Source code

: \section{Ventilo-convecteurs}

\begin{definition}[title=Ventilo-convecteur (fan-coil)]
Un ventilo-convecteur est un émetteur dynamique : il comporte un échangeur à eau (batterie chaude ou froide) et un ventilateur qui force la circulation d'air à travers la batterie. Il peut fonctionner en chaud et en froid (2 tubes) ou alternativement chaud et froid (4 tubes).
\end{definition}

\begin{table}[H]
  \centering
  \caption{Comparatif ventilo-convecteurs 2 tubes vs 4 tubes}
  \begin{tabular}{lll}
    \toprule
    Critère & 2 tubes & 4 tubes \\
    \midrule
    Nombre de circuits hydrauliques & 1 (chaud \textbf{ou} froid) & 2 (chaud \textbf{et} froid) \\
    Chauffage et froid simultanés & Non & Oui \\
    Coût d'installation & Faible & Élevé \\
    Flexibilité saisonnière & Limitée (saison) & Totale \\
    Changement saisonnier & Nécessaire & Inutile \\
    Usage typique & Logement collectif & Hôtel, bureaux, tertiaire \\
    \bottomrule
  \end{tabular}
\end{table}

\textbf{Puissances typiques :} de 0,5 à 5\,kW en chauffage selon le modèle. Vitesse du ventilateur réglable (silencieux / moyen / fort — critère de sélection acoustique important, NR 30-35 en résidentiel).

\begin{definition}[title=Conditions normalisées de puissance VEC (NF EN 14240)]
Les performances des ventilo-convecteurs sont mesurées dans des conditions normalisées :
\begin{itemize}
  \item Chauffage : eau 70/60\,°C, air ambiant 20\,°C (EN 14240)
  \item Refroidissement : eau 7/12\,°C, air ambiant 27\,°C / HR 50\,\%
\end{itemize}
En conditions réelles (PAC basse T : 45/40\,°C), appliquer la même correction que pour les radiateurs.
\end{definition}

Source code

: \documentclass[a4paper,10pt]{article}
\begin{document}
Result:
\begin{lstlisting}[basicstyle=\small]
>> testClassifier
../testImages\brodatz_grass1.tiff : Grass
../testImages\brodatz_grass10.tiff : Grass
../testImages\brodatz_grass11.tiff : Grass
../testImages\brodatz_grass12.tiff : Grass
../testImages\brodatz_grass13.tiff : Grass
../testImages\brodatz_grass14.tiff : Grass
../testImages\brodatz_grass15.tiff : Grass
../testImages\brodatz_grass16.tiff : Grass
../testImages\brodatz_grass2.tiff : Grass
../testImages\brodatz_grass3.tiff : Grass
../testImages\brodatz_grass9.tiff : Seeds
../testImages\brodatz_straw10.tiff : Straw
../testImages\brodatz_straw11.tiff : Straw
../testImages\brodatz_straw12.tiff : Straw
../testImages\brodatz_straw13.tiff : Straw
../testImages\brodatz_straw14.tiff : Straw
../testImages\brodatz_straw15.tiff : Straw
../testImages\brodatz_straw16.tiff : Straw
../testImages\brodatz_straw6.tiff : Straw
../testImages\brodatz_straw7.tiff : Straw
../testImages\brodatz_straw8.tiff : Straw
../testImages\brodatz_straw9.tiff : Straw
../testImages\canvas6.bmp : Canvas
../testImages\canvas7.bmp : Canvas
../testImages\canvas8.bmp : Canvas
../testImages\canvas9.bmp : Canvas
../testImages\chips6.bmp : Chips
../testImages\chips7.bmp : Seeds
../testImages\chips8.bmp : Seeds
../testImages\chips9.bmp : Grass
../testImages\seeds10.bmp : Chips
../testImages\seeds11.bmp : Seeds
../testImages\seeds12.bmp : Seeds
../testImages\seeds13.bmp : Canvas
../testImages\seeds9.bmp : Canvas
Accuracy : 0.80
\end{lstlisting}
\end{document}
####
Your task :: Search the listing above for "definition" and copy every line that has it.

Response to the task ::
\begin{definition}[title=Ventilo-convecteur (fan-coil)]
\end{definition}
\begin{definition}[title=Conditions normalisées de puissance VEC (NF EN 14240)]
\end{definition}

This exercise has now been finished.